When the battery is first connected, the voltage charges the capacitor C2, then nothing happens until SW1 is closed. Once the SW1 is closed, current goes through R1 to turn on Q2, and the Joule Thief circuit starts working. In a fraction of a second, the voltage at C2 reaches high enough for the microcontroller to start up. Once the microcontroller starts running, it puts PWR signal high, so that the Joule Thief will keep running even after SW1 is open. (Power-on latch)
Note that after initial power up, microcontroller watches its own supply voltage via A/D converter and adjusts it slightly below the zener voltage, so to not waste precious power from the battery. “PWR” connection to the microprocessor does this by turning on/off bias current to Q2.
This “PWR” pin has two purpose; one is to control the booster circuit, the other is to read the status of the button switch. (this arrangement saves a precious microcontroller pin.)

Wave JT - Larson Scanner with Joule Thief SchematicThe button switch SW1 is more than a power switch, it provides pattern change, animation speed change (double tap to increase the speed, triple tap to decrease the speed). Microcontroller reads the button state by periodically turning the “PWR” pin into an input pin. This happens roughly every 8 milliseconds (125 times/second). The reading of the button takes about 2 microseconds each. The booster circuit turns off during this 2 microseconds, but it won’t be felt because capacitor C2 supplies the power during that period.

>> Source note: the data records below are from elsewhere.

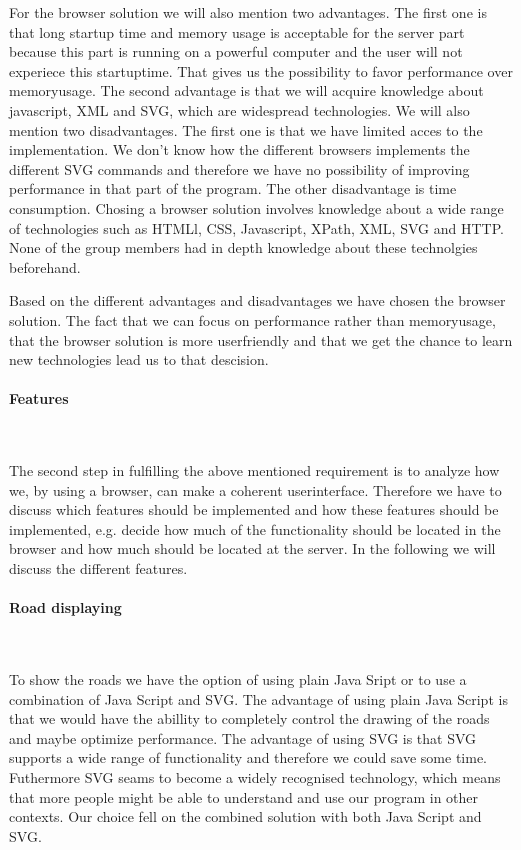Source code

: \documentclass[a4paper,10pt,titlepage]{article}
\begin{document}
For the browser solution we will also mention two advantages. The first one is that long startup time and memory usage is acceptable for the server part because this part is running on a powerful computer and the user will not experiece this startuptime. That gives us the possibility to favor performance over memoryusage. The second advantage is that we will acquire knowledge about javascript, XML and SVG, which are widespread technologies. We will also mention two disadvantages. The first one is that we have limited acces to the implementation. We don't know how the different browsers implements the different SVG commands and therefore we have no possibility of improving performance in that part of the program. The other disadvantage is time consumption. Chosing a browser solution involves knowledge about a wide range of technologies such as HTMLl, CSS, Javascript, XPath, XML, SVG and HTTP. None of the group members had in depth knowledge about these technolgies beforehand.    

Based on the different advantages and disadvantages we have chosen the browser solution. The fact that we can focus on performance rather than memoryusage, that the browser solution is more userfriendly and that we get the chance to learn new technologies lead us to that descision.

\paragraph{Features}\mbox{}\

The second step in fulfilling the above mentioned requirement is to analyze how we, by using a browser, can make a coherent userinterface. Therefore we have to discuss which features should be implemented and how these features should be implemented, e.g. decide how much of the functionality should be located in the browser and how much should be located at the server. In the following we will discuss the different features.

\paragraph{Road displaying}\mbox{}\

To show the roads we have the option of using plain Java Sript or to use a combination of Java Script and SVG. The advantage of using plain Java Script is that we would have the abillity to completely control the drawing of the roads and maybe optimize performance. The advantage of using SVG is that SVG supports a wide range of functionality and therefore we could save some time. Futhermore SVG seams to become a widely recognised technology, which means that more people might be able to understand and use our program in other contexts. Our choice fell on the combined solution with both Java Script and SVG. 
 
\end{document}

PWM LED Brightness Control

Each of eight LEDs can have its own brightness level. Brightness is specified (in firmware) in 8 bit number 0 – 255. Timer interrupt routine reads the brightness levels and turn on/off each LED accordingly, in sync with the hardware PWM signal. (PWM frequency is 31.25kHz. Interrupt occurs every 32 microseconds with firmware version 1.0)
Brightness change is very smooth – using the same PWM technique as my Aurora projects. Unlike other PWM implementations, the curve of brightness change is not linear, but exponent (anti-logarithmic). This is important because our eye’s response to brightness change is more or less logarithmic, therefore LEDs need to change brightness in the opposite fashion.
With Wave JT, the hardware PWM output is used as a precision clock to drive the LED bus (common line that connects to all LEDs) and “COLx” pins select which pulse to turn on the LED that’s connected to.
(Please see my Aurora 9×18 instructable for deeper explanation if you are interested.)